Oops for the day: deleting the fault line

Steph Yin has an article in The New York Times about a little overzealous repair:

For decades, a sidewalk curb (photo) at Rose and Prospect streets in Hayward, California tracked the slow creep of the Earth along a notorious seismic fault line. Then, last month, the sidewalk record was erased by a city crew, which replaced the curb with a wheelchair-accessible ramp. The curb’s disappearance resulted in the loss of one of the most visible historical markers of the Hayward Fault, which runs over seventy miles along the eastern side of San Francisco Bay, parallel to the San Andreas Fault. Over time, as the Pacific and North American tectonic plates slipped past each other along the fault, the curb slowly pulled apart.
The resulting offset was a perfect demonstration of the Hayward Fault’s steady movement of a few millimeters a year, said Luther Strayer, a structural geologist at California State University in the East Bay.

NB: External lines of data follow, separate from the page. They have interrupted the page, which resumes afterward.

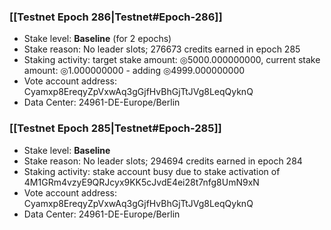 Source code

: ### [[Testnet Epoch 286|Testnet#Epoch-286]]
* Stake level: **Baseline** (for 2 epochs)
* Stake reason: No leader slots; 276673 credits earned in epoch 285
* Staking activity: target stake amount: ◎5000.000000000, current stake amount: ◎1.000000000 - adding ◎4999.000000000
* Vote account address: Cyamxp8EreqyZpVxwAq3gGjfHvBhGjTtJVg8LeqQyknQ
* Data Center: 24961-DE-Europe/Berlin
### [[Testnet Epoch 285|Testnet#Epoch-285]]
* Stake level: **Baseline**
* Stake reason: No leader slots; 294694 credits earned in epoch 284
* Staking activity: stake account busy due to stake activation of 4M1GRm4vzyE9QRJcyx9KK5cJvdE4ei28t7nfg8UmN9xN
* Vote account address: Cyamxp8EreqyZpVxwAq3gGjfHvBhGjTtJVg8LeqQyknQ
* Data Center: 24961-DE-Europe/Berlin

He brought his students on field trips to the curb every year. “I’m pretty disappointed,” Dr. Strayer said. “That curb belonged to all of us.”
The city had tried to fix the curb about a decade ago, Dr. Strayer said. “We wrote emails to City Hall, telling them that this is a world-class offset and asking them to please preserve it,” he said. Back then, the city agreed not to touch it. This time, however, the geology community was not so lucky.
“It’s unfortunate that the curb got repaired,” said Kelly McAdoo, an assistant city manager in Hayward, “but obviously the City Council is really interested in pedestrian safety and wheelchair accessibility in our community.”
She noted that the city government has experienced a lot of turnover in the last decade, and that there was no documentation in the city’s computer system indicating that the curb should not have been altered.
Not all geologists are as dismayed as Dr. Strayer by the curb’s razing. “I work along the fault all the time, and I’ve seen dozens of these things get destroyed,” said James Lienkaemper, a geophysicist for the United States Geological Survey.
Other disjointed curbs illustrate the fault’s slippage, he noted, though the curb at Rose and Prospect “was a particularly nice one.”
For more accurate scientific purposes, geologists maintain instruments called creepmeters, which send real-time data from the Hayward Fault to the Survey’s headquarters every ten minutes. “We know exactly what the fault is doing as it progresses toward the next earthquake,” said Roger Bilham, a geology professor at the University of Colorado.
The last five major earthquakes on the Hayward Fault occurred 140 years apart, on average. The most recent was 148 years ago.
The attention being given to the fixed Hayward curb is a “red herring”, Dr. Bilham said. The real concern is the impending earthquake, which geologists predict could register as high as a magnitude 7. “Eight million people in the area are going to be given a surprise, compared to the one or two geologists who are now missing a reference marker,” he said.
To Dr. Strayer, the curb was nonetheless a striking visual reminder of underground forces at work. “It was the 327th wonder of the world,” he said. “There was no question what was happening there when you looked at it.”